Your assignment |
Would you please return the lines of the entries below starting at the line that has "one without leaving the road" and ending at the line that has "car in autonomous mode", both included, exactly as they are?

Material shown |
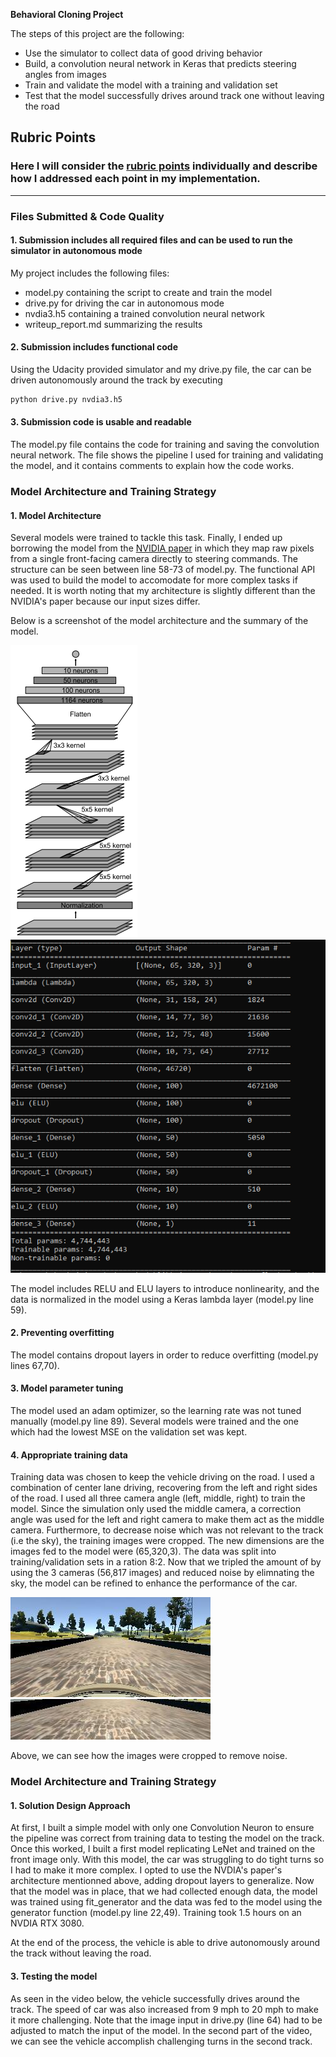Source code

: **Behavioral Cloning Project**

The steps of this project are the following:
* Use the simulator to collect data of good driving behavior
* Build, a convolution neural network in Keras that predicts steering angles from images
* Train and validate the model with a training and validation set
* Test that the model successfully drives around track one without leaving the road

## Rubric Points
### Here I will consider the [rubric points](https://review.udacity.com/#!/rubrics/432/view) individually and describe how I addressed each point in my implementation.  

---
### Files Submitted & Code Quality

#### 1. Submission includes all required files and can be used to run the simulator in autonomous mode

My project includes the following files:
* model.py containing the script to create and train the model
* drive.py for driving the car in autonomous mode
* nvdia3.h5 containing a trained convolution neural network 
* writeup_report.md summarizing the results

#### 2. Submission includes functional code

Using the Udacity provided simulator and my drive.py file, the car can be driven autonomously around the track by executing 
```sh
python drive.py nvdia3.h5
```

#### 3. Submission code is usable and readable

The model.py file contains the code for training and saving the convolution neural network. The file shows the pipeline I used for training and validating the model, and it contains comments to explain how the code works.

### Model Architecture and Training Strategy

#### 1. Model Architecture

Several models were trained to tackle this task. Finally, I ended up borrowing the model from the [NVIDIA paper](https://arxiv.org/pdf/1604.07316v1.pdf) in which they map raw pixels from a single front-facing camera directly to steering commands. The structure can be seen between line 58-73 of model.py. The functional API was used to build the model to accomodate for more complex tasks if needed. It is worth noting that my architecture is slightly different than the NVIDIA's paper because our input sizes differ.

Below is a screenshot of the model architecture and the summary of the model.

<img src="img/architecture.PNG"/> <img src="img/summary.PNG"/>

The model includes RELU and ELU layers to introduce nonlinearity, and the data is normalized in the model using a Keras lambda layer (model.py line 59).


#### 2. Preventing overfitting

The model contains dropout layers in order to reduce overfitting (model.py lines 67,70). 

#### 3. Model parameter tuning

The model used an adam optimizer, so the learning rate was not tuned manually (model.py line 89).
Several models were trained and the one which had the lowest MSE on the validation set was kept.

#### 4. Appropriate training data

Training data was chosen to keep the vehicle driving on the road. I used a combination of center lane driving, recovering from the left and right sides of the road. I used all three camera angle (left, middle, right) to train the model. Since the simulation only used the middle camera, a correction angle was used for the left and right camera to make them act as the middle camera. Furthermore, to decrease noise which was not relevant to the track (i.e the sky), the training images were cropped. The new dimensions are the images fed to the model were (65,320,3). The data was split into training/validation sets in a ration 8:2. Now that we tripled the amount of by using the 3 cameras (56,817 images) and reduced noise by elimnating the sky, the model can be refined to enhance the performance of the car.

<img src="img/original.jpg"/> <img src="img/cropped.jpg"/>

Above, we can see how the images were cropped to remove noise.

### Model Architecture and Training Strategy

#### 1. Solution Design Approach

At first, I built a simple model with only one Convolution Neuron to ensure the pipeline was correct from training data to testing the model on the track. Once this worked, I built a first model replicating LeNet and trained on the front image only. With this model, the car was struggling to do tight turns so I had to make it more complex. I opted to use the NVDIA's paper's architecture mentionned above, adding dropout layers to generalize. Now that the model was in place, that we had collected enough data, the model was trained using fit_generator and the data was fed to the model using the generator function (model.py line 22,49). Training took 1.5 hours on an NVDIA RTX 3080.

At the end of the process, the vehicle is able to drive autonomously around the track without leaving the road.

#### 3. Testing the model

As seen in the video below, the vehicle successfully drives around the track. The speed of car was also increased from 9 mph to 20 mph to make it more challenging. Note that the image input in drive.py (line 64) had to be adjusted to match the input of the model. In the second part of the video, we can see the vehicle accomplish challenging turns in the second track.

Written solution |
* Test that the model successfully drives around track one without leaving the road

## Rubric Points
### Here I will consider the [rubric points](https://review.udacity.com/#!/rubrics/432/view) individually and describe how I addressed each point in my implementation.  

---
### Files Submitted & Code Quality

#### 1. Submission includes all required files and can be used to run the simulator in autonomous mode

My project includes the following files:
* model.py containing the script to create and train the model
* drive.py for driving the car in autonomous mode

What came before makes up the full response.